● **Problem requirements**
Please repeat, unchanged, the lines at the top of the listing below, ending with the one that has "1. Connect Minikube".

-- Provided information follows --

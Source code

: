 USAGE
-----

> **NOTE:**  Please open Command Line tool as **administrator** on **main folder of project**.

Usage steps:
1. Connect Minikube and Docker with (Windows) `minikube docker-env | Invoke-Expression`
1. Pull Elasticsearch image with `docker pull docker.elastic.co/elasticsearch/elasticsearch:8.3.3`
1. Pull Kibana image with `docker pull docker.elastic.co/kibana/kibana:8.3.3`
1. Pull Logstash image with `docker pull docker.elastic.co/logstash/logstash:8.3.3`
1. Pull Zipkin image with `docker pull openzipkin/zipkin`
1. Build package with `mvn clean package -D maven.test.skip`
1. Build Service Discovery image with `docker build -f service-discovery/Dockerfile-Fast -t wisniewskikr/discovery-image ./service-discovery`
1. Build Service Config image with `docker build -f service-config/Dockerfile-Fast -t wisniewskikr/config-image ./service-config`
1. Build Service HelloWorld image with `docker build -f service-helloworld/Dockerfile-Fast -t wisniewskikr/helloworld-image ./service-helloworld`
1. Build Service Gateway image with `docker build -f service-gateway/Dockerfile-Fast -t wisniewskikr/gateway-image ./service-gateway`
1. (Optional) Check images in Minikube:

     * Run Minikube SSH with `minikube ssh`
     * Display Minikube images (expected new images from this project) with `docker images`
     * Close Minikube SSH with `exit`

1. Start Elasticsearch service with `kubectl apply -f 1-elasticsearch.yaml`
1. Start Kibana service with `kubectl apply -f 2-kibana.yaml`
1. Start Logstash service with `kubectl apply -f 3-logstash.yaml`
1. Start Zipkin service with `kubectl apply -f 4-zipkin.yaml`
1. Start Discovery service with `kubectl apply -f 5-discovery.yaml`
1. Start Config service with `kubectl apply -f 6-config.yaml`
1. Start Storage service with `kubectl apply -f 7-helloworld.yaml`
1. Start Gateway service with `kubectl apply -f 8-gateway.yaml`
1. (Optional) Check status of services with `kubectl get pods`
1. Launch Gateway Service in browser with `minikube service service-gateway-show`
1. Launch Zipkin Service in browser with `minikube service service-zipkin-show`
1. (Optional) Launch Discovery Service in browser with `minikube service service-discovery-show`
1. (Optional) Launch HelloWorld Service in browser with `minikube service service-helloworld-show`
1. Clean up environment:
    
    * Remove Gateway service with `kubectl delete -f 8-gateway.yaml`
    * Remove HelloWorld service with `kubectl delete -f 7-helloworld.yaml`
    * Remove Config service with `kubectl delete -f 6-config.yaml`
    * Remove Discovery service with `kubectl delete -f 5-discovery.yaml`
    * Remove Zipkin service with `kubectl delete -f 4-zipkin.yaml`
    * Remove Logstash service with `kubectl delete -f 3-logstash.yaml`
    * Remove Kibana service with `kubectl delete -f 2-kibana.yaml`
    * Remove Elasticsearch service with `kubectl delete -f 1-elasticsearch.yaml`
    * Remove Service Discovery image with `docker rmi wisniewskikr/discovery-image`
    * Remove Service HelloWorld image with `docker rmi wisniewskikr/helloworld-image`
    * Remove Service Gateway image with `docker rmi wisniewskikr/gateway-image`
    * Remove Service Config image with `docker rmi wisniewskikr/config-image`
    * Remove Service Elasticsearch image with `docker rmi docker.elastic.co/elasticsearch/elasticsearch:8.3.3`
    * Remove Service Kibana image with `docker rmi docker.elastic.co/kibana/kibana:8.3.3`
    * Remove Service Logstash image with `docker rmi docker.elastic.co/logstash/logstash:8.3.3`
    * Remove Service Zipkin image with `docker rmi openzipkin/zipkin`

-- Provided information concluded --

● **Solved problem**
Source code

: USAGE
-----

> **NOTE:**  Please open Command Line tool as **administrator** on **main folder of project**.

Usage steps:
1. Connect Minikube and Docker with (Windows) `minikube docker-env | Invoke-Expression`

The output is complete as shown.